**Exercise requirements**
Where does "제공합니다" appear in the data? Return each line that holds it.
=== Supplied material ===
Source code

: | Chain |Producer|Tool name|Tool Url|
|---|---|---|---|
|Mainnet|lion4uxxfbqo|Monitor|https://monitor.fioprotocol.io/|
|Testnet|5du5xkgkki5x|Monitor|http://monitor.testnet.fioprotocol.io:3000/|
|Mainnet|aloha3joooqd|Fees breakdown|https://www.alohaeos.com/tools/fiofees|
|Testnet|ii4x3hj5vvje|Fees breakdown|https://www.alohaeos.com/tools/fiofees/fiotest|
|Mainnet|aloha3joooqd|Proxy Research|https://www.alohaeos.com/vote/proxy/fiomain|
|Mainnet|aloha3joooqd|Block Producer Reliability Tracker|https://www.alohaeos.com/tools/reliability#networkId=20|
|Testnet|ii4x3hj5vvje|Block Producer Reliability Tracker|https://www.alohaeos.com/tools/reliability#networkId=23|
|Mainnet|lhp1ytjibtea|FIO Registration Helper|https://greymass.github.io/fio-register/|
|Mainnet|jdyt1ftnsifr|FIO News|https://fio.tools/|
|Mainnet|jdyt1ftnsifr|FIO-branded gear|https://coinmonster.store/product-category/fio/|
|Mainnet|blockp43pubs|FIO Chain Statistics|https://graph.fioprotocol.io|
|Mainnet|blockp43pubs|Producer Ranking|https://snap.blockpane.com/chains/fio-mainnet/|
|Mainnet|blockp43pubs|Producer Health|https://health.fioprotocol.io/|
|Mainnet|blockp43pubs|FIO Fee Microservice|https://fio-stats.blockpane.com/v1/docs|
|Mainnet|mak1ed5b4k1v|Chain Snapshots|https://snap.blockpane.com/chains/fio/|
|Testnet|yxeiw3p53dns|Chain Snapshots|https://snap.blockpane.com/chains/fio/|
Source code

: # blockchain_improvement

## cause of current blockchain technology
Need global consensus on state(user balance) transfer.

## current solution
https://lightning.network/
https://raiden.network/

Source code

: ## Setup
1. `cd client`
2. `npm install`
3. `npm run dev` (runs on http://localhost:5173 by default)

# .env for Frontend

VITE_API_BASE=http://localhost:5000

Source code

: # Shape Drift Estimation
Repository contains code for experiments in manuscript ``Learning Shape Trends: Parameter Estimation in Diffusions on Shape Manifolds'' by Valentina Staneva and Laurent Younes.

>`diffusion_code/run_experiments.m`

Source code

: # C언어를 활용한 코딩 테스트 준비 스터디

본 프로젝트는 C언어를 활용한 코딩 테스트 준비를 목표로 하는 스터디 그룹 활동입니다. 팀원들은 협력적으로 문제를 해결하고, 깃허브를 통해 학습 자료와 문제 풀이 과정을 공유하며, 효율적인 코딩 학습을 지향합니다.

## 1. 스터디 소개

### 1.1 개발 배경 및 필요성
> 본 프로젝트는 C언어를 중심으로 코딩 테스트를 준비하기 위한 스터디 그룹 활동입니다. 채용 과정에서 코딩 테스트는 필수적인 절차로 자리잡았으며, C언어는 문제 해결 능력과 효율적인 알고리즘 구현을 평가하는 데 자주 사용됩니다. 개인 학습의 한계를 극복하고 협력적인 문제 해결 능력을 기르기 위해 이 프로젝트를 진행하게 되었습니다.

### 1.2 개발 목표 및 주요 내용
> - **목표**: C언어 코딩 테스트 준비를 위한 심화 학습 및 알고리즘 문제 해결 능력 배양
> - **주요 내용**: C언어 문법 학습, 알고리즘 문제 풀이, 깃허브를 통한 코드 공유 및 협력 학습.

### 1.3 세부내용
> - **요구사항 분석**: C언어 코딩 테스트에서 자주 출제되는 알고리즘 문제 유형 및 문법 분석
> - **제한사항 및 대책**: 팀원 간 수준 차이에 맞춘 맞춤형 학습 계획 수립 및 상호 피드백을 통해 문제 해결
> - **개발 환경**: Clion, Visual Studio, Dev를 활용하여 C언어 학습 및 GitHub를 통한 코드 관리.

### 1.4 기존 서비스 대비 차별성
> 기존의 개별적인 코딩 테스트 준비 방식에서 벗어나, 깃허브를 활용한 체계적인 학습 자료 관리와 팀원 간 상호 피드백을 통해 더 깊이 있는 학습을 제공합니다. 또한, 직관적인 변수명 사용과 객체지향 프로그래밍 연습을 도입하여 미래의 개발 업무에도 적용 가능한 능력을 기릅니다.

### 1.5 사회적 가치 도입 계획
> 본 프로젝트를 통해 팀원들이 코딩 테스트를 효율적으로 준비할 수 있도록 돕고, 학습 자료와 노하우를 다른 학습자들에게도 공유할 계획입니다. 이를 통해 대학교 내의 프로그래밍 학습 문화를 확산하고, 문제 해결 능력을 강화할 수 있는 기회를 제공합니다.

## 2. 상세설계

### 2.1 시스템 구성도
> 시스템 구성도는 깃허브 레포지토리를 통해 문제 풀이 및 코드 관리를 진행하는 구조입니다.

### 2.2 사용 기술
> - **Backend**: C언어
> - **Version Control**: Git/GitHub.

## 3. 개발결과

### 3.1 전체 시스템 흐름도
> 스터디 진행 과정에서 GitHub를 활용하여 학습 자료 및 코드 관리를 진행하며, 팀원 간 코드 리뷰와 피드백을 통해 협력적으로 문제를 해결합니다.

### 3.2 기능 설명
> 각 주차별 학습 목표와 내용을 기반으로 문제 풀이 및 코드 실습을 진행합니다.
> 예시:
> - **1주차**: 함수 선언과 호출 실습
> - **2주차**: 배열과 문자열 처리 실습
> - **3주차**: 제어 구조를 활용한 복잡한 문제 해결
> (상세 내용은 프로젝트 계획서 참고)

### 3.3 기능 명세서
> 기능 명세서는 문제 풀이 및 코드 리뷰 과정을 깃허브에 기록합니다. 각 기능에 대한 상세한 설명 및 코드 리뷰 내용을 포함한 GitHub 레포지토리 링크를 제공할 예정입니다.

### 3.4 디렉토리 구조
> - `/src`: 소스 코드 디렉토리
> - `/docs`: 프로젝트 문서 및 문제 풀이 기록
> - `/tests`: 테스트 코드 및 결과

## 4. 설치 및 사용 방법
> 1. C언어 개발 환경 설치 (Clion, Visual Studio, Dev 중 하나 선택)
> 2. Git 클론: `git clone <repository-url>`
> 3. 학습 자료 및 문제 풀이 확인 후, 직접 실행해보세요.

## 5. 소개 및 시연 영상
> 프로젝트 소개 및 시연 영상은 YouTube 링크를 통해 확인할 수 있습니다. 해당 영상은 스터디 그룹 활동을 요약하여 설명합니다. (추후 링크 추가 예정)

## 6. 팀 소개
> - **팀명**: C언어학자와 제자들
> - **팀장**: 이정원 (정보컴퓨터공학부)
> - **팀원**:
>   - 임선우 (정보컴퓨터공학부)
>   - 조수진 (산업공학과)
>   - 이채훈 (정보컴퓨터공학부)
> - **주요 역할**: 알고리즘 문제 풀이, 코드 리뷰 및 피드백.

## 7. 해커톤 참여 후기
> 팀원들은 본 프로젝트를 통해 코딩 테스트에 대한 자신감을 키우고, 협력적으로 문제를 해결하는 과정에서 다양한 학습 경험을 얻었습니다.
===
**Solution to this task**
> 기존의 개별적인 코딩 테스트 준비 방식에서 벗어나, 깃허브를 활용한 체계적인 학습 자료 관리와 팀원 간 상호 피드백을 통해 더 깊이 있는 학습을 제공합니다. 또한, 직관적인 변수명 사용과 객체지향 프로그래밍 연습을 도입하여 미래의 개발 업무에도 적용 가능한 능력을 기릅니다.
> 본 프로젝트를 통해 팀원들이 코딩 테스트를 효율적으로 준비할 수 있도록 돕고, 학습 자료와 노하우를 다른 학습자들에게도 공유할 계획입니다. 이를 통해 대학교 내의 프로그래밍 학습 문화를 확산하고, 문제 해결 능력을 강화할 수 있는 기회를 제공합니다.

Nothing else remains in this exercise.